*About this exercise*. Retype the lines below exactly, but only those from the line that has "现在cookie还没有被广泛" through the line that has "以6,234筆RunPod Server". Omit every picture.

*Supplied entries*.
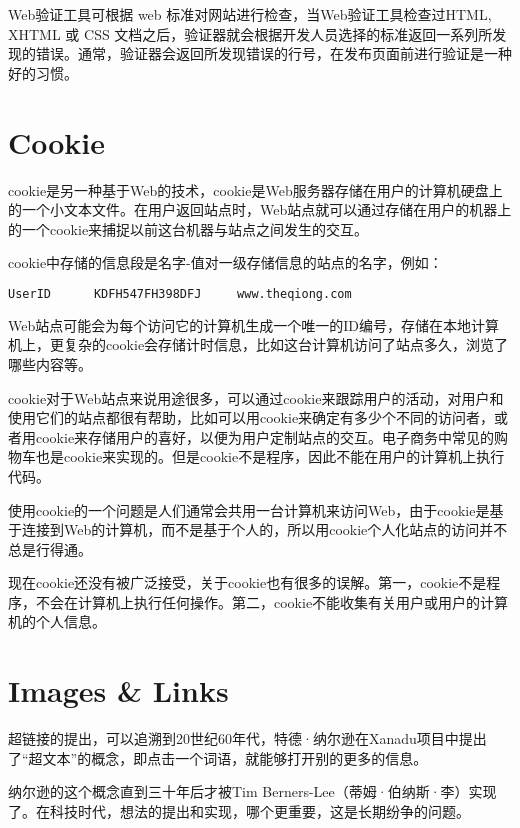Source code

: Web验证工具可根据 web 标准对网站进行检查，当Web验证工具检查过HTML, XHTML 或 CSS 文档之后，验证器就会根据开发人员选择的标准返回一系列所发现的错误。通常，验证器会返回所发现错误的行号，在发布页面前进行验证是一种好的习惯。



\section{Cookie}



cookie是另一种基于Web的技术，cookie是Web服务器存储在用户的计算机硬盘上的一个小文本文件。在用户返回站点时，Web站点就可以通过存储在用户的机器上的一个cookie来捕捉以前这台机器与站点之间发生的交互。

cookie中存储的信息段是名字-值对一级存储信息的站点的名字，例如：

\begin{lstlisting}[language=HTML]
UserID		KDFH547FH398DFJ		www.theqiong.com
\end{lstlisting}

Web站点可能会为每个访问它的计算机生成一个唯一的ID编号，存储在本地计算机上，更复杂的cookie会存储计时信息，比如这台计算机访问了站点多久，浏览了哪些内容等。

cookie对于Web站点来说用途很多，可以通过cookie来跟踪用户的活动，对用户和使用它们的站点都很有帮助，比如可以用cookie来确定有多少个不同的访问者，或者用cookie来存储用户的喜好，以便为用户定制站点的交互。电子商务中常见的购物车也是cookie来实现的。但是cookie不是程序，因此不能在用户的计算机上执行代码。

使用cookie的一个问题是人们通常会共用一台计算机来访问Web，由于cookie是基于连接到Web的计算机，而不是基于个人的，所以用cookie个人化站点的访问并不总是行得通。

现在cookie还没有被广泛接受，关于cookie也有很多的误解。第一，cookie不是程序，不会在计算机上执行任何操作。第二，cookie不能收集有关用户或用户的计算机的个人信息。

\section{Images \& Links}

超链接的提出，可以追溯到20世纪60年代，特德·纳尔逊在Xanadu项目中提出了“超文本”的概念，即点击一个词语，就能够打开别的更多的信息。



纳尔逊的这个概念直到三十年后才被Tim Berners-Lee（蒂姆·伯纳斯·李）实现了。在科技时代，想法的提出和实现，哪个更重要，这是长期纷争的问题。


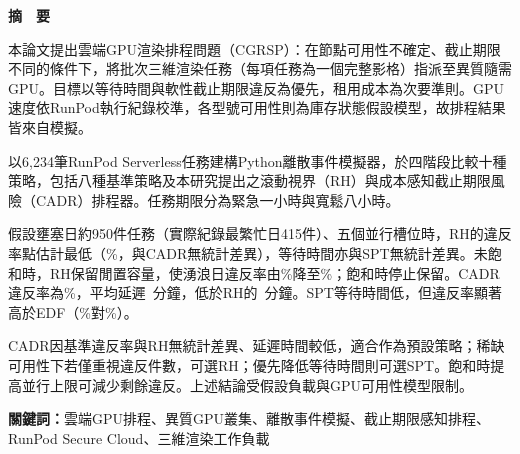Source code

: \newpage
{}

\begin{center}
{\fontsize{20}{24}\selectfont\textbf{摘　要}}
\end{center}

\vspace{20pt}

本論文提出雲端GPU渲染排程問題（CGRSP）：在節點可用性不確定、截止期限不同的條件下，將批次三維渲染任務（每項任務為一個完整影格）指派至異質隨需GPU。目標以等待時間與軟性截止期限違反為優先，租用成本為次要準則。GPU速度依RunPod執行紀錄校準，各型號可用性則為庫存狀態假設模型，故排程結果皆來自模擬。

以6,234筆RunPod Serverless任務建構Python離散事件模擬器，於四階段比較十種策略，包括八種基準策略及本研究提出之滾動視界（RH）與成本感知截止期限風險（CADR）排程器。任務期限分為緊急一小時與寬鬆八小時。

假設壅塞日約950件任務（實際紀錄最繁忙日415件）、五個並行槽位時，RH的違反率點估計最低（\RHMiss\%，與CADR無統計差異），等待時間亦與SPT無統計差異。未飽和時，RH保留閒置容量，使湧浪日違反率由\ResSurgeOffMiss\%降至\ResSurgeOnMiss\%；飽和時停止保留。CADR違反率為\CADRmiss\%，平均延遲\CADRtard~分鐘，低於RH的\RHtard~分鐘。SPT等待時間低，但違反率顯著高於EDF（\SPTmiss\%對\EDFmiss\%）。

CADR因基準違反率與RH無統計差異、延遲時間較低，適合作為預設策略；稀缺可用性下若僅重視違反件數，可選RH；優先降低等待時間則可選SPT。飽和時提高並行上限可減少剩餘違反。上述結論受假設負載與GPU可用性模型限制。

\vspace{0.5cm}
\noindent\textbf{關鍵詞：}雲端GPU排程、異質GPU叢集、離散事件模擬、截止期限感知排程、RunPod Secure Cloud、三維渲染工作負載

==

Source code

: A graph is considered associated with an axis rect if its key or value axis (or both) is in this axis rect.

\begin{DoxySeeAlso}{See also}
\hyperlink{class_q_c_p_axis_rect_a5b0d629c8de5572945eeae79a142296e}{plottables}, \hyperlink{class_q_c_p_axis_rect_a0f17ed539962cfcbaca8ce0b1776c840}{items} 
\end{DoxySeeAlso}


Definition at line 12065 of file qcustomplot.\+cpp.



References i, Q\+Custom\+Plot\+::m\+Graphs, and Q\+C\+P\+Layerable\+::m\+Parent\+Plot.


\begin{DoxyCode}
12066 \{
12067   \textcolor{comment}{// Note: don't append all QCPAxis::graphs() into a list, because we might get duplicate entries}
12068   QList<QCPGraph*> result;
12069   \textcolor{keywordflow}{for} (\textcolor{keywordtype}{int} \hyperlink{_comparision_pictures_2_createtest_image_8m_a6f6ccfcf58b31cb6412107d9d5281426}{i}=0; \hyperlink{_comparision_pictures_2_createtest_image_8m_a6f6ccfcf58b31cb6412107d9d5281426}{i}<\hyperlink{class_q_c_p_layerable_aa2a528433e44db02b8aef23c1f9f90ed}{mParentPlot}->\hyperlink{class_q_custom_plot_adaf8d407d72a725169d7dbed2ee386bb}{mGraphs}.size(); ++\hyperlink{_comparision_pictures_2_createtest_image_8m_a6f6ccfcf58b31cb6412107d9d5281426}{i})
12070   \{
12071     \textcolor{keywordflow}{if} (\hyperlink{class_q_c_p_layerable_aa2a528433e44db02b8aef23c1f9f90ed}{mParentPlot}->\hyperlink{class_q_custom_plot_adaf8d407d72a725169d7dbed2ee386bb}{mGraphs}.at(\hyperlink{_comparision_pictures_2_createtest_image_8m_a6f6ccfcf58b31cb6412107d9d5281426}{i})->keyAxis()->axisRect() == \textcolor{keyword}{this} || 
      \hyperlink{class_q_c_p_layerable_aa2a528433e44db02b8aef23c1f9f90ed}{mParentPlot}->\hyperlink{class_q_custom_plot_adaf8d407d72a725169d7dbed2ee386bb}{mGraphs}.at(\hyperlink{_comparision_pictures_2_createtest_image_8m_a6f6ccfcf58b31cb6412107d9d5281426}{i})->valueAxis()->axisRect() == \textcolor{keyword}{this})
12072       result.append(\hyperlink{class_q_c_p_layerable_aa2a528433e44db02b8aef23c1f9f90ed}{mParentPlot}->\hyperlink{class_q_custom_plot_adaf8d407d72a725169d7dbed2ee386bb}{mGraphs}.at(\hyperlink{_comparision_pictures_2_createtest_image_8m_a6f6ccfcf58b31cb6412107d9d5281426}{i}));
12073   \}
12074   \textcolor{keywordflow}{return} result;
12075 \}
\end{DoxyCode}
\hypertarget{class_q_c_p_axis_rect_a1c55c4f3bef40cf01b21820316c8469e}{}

*Response area*.
现在cookie还没有被广泛接受，关于cookie也有很多的误解。第一，cookie不是程序，不会在计算机上执行任何操作。第二，cookie不能收集有关用户或用户的计算机的个人信息。

\section{Images \& Links}

超链接的提出，可以追溯到20世纪60年代，特德·纳尔逊在Xanadu项目中提出了“超文本”的概念，即点击一个词语，就能够打开别的更多的信息。



纳尔逊的这个概念直到三十年后才被Tim Berners-Lee（蒂姆·伯纳斯·李）实现了。在科技时代，想法的提出和实现，哪个更重要，这是长期纷争的问题。


Source code

: \newpage
{}

\begin{center}
{\fontsize{20}{24}\selectfont\textbf{摘　要}}
\end{center}

\vspace{20pt}

本論文提出雲端GPU渲染排程問題（CGRSP）：在節點可用性不確定、截止期限不同的條件下，將批次三維渲染任務（每項任務為一個完整影格）指派至異質隨需GPU。目標以等待時間與軟性截止期限違反為優先，租用成本為次要準則。GPU速度依RunPod執行紀錄校準，各型號可用性則為庫存狀態假設模型，故排程結果皆來自模擬。

以6,234筆RunPod Serverless任務建構Python離散事件模擬器，於四階段比較十種策略，包括八種基準策略及本研究提出之滾動視界（RH）與成本感知截止期限風險（CADR）排程器。任務期限分為緊急一小時與寬鬆八小時。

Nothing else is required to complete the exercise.